Chef Ismail and Chef Eeshaan, executive chef of Trident, beam with satisfaction at having laid out a delectable menu. Food is a communal celebratory experience in Egypt with most families sitting around and savouring the experience. And hence each dish has a story, like the dessert Ummaali. It is a pudding made by Umma for Ali, her son. A milk and bread crust pudding it is enriched with nuts and butter, a gooey concoction that’s soaked in mother’s love. The story is so endearing that one enjoys eating it with double vigour.

The starter platter or the Mezze is elaborate. Familiar dishes like hummus, babaganoush, and garlic flavoured yogurt are immediately recognisable. But it is the Baladi, a fresh cubed vegetable salad, “like our kuchumbar” seasoned in olive oil that makes for a perfect light starter. For a straight-into-the-meal-start go for the beef sausages. Dolma made of fresh vine leaves, brought thoughtfully by the chef, is stuffed with broken rice and nuts and rolled into small green wraps into a neat starter.

There are some commonalities between Indian and Egyptian cuisine, informs Chef Eeshaan. Potatoes are called batata (in Mumbaiya lingo) and gaajar is gaajar is carrot here and there. Tagine is a vessel akin to a degchi with a lid and dishes made in it are suffixed with tagine, like the batata tagine, potatoes baked and cooked in tagine.

Baking, grilling, sautéing and smoking are the main methods of cooking. The lamb fata is an absolutely stunning dish, popular and party fare. With bread as base, it is layered with flavoured rice, rich with nuts and herbs and topped with braised pieces of succulent meat on the bone.

Meat and fish

The Egyptians are more meat eaters than fish but savour the mullet, sea bass, dorado and the Talabiya from the Nile. Here the fish sayadeh is a thick fish stew, delectable and a must.

Egyptians use spice generously but not too much ginger. The Moroccan spice mix of cumin, cinnamon and star anise infuse the aroma in rice and meats.

Chickpea forms the main ingredients in a lot of the dishes, while tahina or sesame paste is used in abundance. Paprika from red pimentos is another commonly used garnish.

Fine vermicelli is used in main course dishes as well as in desserts, like the tantalising kunafa, a baked pudding, a must during Ramadan.

Egyptian sweets use for their main ingredients coconuts, lots of dry fruits, sugar syrup, pine nuts and are milk based. Aziaiya is a gorgeous milk cake. Sheikalama is an almond coconut cookie.
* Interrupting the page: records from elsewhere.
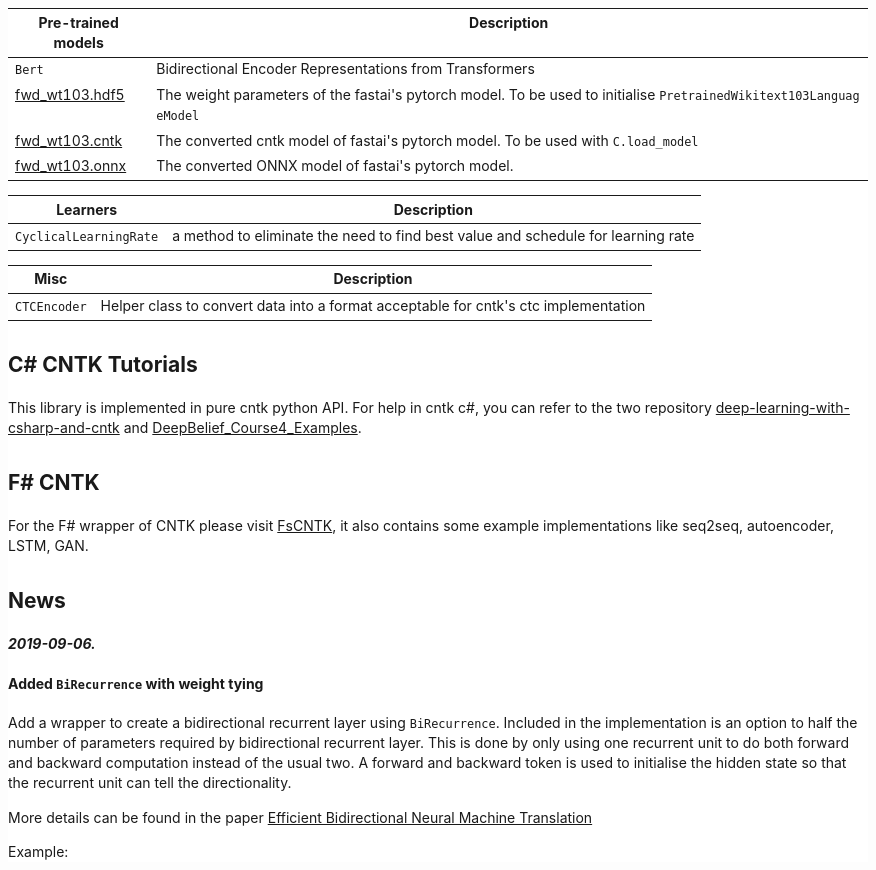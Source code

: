 
| Pre-trained models | Description |
| --- | ---|
| `Bert` | Bidirectional Encoder Representations from Transformers |
| [fwd_wt103.hdf5](https://1drv.ms/u/s!AjJ4XyC3prp8mItNxiawGK4gD8iMhA?e=wh7PLB) | The weight parameters of the fastai's pytorch model. To be used to initialise `PretrainedWikitext103LanguageModel` |
| [fwd_wt103.cntk](https://1drv.ms/u/s!AjJ4XyC3prp8mItPBdfmDYr9QP7J4w?e=k1BXlW) | The converted cntk model of fastai's pytorch model. To be used with `C.load_model` |
| [fwd_wt103.onnx](https://1drv.ms/u/s!AjJ4XyC3prp8mItO70T_q8HOPwa6aQ?e=h2Fiv5) | The converted ONNX model of fastai's pytorch model. |


| Learners | Description |
| --- | ---|
| `CyclicalLearningRate` | a method to eliminate the need to find best value and schedule for learning rate |

| Misc | Description |
| --- | ---|
| `CTCEncoder` | Helper class to convert data into a format acceptable for cntk's ctc implementation |


## C# CNTK Tutorials
This library is implemented in pure cntk python API. For help in cntk c#, you can refer to the two repository 
[deep-learning-with-csharp-and-cntk](https://github.com/anastasios-stamoulis/deep-learning-with-csharp-and-cntk) 
and [DeepBelief_Course4_Examples](https://github.com/AllanYiin/DeepBelief_Course4_Examples). 


## F# CNTK
For the F# wrapper of CNTK please visit [FsCNTK](https://github.com/fwaris/FsCNTK), 
it also contains some example implementations like seq2seq, autoencoder, LSTM, GAN.


## News
***2019-09-06.***
#### Added `BiRecurrence` with weight tying
Add a wrapper to create a bidirectional recurrent layer using `BiRecurrence`. Included in the implementation
is an option to half the number of parameters required by  bidirectional recurrent layer. This is done
by only using one recurrent unit to do both forward and backward computation instead of the usual two.
A forward and backward token is used to initialise the hidden state so that the recurrent unit can tell
the directionality.

More details can be found in the paper [Efficient Bidirectional Neural Machine Translation](https://arxiv.org/abs/1908.09329)

Example:
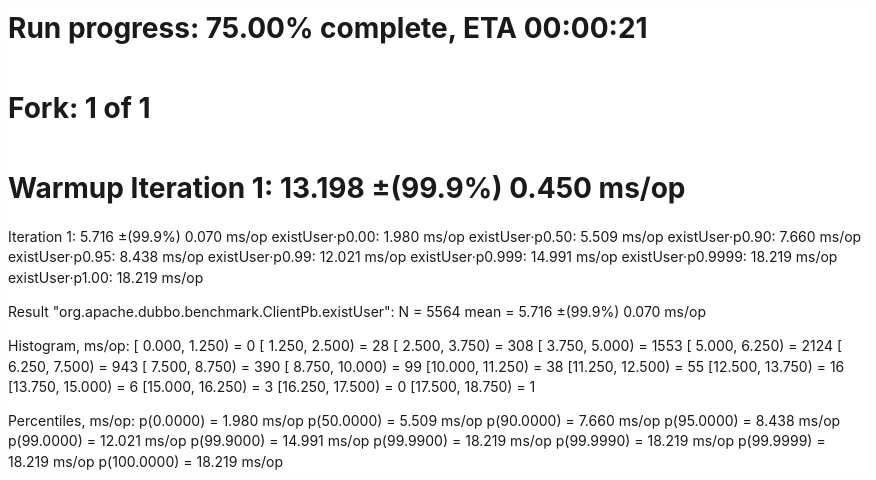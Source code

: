 # Run progress: 75.00% complete, ETA 00:00:21
# Fork: 1 of 1
# Warmup Iteration   1: 13.198 ±(99.9%) 0.450 ms/op
Iteration   1: 5.716 ±(99.9%) 0.070 ms/op
                 existUser·p0.00:   1.980 ms/op
                 existUser·p0.50:   5.509 ms/op
                 existUser·p0.90:   7.660 ms/op
                 existUser·p0.95:   8.438 ms/op
                 existUser·p0.99:   12.021 ms/op
                 existUser·p0.999:  14.991 ms/op
                 existUser·p0.9999: 18.219 ms/op
                 existUser·p1.00:   18.219 ms/op



Result "org.apache.dubbo.benchmark.ClientPb.existUser":
  N = 5564
  mean =      5.716 ±(99.9%) 0.070 ms/op

  Histogram, ms/op:
    [ 0.000,  1.250) = 0 
    [ 1.250,  2.500) = 28 
    [ 2.500,  3.750) = 308 
    [ 3.750,  5.000) = 1553 
    [ 5.000,  6.250) = 2124 
    [ 6.250,  7.500) = 943 
    [ 7.500,  8.750) = 390 
    [ 8.750, 10.000) = 99 
    [10.000, 11.250) = 38 
    [11.250, 12.500) = 55 
    [12.500, 13.750) = 16 
    [13.750, 15.000) = 6 
    [15.000, 16.250) = 3 
    [16.250, 17.500) = 0 
    [17.500, 18.750) = 1 

  Percentiles, ms/op:
      p(0.0000) =      1.980 ms/op
     p(50.0000) =      5.509 ms/op
     p(90.0000) =      7.660 ms/op
     p(95.0000) =      8.438 ms/op
     p(99.0000) =     12.021 ms/op
     p(99.9000) =     14.991 ms/op
     p(99.9900) =     18.219 ms/op
     p(99.9990) =     18.219 ms/op
     p(99.9999) =     18.219 ms/op
    p(100.0000) =     18.219 ms/op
Such a rich and tasty spread goes well with a shared Indian and Egyptian favourite - a cup of chai. That ends on a perfect note. Chef Ismail is happy that he has brought a fulsome slice of his country currently on the throes of change. Will he come again with more?

Inshaallah, he says happily.

The buffet comes at Rs.799 inclusive of taxes and the festival runs through March 9.